Try it | Copy out exactly the lines from the first line of the material below through the line containing "Trên thực tế, việc", and nothing beyond them.

Source material |
::::::::::
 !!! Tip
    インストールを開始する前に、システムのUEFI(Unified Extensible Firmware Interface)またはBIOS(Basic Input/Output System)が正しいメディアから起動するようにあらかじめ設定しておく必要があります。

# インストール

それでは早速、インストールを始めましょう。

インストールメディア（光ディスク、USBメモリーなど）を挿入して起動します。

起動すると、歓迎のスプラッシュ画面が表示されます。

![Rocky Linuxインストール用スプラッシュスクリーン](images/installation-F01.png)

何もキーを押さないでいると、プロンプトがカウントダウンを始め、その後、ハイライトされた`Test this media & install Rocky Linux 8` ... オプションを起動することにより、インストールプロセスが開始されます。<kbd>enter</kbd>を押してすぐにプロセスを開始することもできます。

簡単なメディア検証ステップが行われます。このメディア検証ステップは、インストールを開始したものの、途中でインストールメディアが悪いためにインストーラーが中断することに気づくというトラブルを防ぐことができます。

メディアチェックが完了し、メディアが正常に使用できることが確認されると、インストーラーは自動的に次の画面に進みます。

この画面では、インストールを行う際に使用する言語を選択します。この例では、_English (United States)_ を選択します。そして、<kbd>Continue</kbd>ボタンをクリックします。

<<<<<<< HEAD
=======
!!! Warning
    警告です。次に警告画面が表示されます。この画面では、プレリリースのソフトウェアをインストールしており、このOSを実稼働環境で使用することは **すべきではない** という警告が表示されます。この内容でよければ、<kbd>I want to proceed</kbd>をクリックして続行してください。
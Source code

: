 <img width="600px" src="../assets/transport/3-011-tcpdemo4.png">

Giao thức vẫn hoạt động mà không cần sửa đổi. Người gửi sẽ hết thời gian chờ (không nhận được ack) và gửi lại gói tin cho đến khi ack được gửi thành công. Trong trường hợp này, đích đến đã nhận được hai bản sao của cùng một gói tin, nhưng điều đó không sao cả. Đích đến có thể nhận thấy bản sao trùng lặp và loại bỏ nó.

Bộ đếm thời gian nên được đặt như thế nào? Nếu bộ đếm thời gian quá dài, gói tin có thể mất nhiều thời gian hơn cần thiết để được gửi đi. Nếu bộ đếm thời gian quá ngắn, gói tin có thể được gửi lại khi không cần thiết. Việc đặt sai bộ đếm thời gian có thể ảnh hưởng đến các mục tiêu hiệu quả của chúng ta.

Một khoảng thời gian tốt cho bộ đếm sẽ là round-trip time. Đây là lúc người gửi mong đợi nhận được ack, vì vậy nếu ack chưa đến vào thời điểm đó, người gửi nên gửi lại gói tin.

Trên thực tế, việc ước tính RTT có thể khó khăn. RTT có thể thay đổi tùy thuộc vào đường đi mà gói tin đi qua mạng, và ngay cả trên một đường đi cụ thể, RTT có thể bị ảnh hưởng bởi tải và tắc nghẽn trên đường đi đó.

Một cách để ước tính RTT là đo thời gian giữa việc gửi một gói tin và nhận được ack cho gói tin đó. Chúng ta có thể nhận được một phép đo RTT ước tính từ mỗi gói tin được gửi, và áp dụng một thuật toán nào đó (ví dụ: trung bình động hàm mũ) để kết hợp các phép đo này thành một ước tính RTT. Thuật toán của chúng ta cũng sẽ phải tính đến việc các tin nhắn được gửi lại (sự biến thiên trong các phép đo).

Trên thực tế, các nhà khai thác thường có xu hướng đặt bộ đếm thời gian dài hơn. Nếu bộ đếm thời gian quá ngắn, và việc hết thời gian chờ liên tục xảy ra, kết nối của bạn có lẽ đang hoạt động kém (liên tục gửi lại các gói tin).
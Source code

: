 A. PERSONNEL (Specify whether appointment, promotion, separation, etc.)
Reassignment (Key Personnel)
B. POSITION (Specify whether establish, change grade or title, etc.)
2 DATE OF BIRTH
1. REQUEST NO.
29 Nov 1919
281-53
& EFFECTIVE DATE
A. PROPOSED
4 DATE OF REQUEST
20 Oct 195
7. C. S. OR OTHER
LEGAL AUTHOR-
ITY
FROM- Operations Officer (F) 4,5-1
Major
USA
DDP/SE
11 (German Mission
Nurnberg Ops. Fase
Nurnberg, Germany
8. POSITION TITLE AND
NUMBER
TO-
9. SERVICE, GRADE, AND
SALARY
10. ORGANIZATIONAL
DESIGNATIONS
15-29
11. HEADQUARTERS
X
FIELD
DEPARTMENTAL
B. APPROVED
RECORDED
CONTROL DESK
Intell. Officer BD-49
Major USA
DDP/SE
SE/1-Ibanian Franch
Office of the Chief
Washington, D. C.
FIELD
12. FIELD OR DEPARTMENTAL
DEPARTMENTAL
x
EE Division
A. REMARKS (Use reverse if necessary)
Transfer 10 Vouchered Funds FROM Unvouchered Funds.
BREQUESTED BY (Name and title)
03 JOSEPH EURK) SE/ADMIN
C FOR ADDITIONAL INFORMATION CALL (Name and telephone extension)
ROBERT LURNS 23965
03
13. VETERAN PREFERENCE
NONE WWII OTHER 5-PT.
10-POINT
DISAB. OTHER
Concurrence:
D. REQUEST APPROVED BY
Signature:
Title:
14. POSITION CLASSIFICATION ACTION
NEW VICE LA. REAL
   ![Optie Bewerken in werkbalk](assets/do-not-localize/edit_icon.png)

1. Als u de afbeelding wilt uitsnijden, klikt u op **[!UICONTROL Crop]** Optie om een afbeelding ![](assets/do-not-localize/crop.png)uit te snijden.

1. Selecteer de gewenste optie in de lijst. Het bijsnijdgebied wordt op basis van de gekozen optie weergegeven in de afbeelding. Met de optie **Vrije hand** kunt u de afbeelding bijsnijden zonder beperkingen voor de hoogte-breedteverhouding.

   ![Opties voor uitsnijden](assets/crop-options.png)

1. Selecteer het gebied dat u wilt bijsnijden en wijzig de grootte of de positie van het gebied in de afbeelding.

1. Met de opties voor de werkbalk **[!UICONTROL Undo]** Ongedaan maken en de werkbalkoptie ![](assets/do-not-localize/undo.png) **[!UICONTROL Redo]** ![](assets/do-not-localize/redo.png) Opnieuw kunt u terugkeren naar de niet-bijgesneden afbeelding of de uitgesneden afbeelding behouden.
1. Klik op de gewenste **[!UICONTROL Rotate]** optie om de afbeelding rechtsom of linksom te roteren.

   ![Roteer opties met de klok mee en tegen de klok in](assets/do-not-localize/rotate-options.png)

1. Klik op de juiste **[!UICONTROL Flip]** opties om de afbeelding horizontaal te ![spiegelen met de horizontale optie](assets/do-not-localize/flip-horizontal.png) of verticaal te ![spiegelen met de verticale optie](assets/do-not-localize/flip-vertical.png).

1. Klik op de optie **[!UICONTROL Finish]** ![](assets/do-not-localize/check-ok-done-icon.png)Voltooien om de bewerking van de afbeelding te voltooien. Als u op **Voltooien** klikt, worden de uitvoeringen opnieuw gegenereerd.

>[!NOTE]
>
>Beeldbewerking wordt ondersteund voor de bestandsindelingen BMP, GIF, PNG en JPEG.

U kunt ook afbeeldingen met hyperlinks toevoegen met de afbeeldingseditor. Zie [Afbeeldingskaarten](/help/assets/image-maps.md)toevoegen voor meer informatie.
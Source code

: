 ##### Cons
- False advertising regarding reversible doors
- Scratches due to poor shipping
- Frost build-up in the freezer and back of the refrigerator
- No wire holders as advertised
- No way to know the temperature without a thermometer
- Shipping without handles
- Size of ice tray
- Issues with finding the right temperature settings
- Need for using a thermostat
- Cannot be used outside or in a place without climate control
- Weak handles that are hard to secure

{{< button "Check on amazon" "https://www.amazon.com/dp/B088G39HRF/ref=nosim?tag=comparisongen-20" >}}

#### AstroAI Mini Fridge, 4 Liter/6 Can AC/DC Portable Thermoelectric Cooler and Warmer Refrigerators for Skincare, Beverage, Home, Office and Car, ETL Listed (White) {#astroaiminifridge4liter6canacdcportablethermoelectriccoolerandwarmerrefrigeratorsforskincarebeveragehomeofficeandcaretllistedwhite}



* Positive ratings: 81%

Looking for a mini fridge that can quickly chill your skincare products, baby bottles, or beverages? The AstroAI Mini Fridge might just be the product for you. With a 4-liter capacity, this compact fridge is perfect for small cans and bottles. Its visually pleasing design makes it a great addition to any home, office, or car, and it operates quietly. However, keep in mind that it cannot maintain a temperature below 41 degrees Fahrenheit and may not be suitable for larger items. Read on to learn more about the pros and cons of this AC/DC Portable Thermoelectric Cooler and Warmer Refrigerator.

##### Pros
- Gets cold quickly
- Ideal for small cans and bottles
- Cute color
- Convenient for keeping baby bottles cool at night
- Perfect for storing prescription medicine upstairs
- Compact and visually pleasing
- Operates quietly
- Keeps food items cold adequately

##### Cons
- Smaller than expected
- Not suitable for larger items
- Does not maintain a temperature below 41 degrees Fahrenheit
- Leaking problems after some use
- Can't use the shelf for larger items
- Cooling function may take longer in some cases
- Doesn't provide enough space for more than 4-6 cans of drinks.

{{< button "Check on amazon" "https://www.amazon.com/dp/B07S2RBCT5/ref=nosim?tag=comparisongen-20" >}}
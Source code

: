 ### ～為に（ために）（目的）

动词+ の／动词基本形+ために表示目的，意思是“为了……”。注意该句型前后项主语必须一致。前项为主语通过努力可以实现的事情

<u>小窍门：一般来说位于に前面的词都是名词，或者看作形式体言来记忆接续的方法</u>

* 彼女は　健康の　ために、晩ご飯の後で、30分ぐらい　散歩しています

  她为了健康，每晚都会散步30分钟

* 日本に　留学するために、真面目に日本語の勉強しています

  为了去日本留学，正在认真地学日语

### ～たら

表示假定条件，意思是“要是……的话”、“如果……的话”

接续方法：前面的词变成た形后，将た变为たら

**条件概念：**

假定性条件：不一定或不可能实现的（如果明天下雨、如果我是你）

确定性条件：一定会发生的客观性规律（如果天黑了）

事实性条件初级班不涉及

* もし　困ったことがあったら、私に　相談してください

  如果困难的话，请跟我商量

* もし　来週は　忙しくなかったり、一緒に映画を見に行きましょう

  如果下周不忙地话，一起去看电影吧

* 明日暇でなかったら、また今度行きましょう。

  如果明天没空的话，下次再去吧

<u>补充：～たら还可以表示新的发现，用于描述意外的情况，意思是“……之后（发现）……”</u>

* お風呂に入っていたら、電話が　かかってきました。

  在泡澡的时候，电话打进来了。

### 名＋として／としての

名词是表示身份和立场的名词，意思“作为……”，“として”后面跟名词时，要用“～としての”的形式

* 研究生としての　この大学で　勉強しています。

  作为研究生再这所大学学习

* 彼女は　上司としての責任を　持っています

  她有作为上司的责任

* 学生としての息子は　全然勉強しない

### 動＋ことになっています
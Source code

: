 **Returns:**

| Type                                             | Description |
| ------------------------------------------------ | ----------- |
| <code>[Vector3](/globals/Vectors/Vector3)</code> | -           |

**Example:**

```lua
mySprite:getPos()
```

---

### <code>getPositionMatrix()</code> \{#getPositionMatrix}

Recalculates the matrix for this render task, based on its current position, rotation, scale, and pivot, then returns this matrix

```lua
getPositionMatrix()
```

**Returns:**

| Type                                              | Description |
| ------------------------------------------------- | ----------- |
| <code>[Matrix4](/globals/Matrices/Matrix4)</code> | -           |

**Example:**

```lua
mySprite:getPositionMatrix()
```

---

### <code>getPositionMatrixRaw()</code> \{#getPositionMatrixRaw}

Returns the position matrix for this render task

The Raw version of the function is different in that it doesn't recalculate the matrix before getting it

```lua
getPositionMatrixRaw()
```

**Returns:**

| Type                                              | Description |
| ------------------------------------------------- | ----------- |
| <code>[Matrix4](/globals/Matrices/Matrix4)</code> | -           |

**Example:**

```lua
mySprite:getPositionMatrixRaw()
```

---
::::::::::
Answer space |
 !!! Tip
    インストールを開始する前に、システムのUEFI(Unified Extensible Firmware Interface)またはBIOS(Basic Input/Output System)が正しいメディアから起動するようにあらかじめ設定しておく必要があります。

# インストール

それでは早速、インストールを始めましょう。

インストールメディア（光ディスク、USBメモリーなど）を挿入して起動します。

起動すると、歓迎のスプラッシュ画面が表示されます。

![Rocky Linuxインストール用スプラッシュスクリーン](images/installation-F01.png)

何もキーを押さないでいると、プロンプトがカウントダウンを始め、その後、ハイライトされた`Test this media & install Rocky Linux 8` ... オプションを起動することにより、インストールプロセスが開始されます。<kbd>enter</kbd>を押してすぐにプロセスを開始することもできます。

簡単なメディア検証ステップが行われます。このメディア検証ステップは、インストールを開始したものの、途中でインストールメディアが悪いためにインストーラーが中断することに気づくというトラブルを防ぐことができます。

メディアチェックが完了し、メディアが正常に使用できることが確認されると、インストーラーは自動的に次の画面に進みます。

この画面では、インストールを行う際に使用する言語を選択します。この例では、_English (United States)_ を選択します。そして、<kbd>Continue</kbd>ボタンをクリックします。

<<<<<<< HEAD
=======
!!! Warning
    警告です。次に警告画面が表示されます。この画面では、プレリリースのソフトウェアをインストールしており、このOSを実稼働環境で使用することは **すべきではない** という警告が表示されます。この内容でよければ、<kbd>I want to proceed</kbd>をクリックして続行してください。
Source code

: <img width="600px" src="../assets/transport/3-011-tcpdemo4.png">

Giao thức vẫn hoạt động mà không cần sửa đổi. Người gửi sẽ hết thời gian chờ (không nhận được ack) và gửi lại gói tin cho đến khi ack được gửi thành công. Trong trường hợp này, đích đến đã nhận được hai bản sao của cùng một gói tin, nhưng điều đó không sao cả. Đích đến có thể nhận thấy bản sao trùng lặp và loại bỏ nó.

Bộ đếm thời gian nên được đặt như thế nào? Nếu bộ đếm thời gian quá dài, gói tin có thể mất nhiều thời gian hơn cần thiết để được gửi đi. Nếu bộ đếm thời gian quá ngắn, gói tin có thể được gửi lại khi không cần thiết. Việc đặt sai bộ đếm thời gian có thể ảnh hưởng đến các mục tiêu hiệu quả của chúng ta.

Một khoảng thời gian tốt cho bộ đếm sẽ là round-trip time. Đây là lúc người gửi mong đợi nhận được ack, vì vậy nếu ack chưa đến vào thời điểm đó, người gửi nên gửi lại gói tin.

Trên thực tế, việc ước tính RTT có thể khó khăn. RTT có thể thay đổi tùy thuộc vào đường đi mà gói tin đi qua mạng, và ngay cả trên một đường đi cụ thể, RTT có thể bị ảnh hưởng bởi tải và tắc nghẽn trên đường đi đó.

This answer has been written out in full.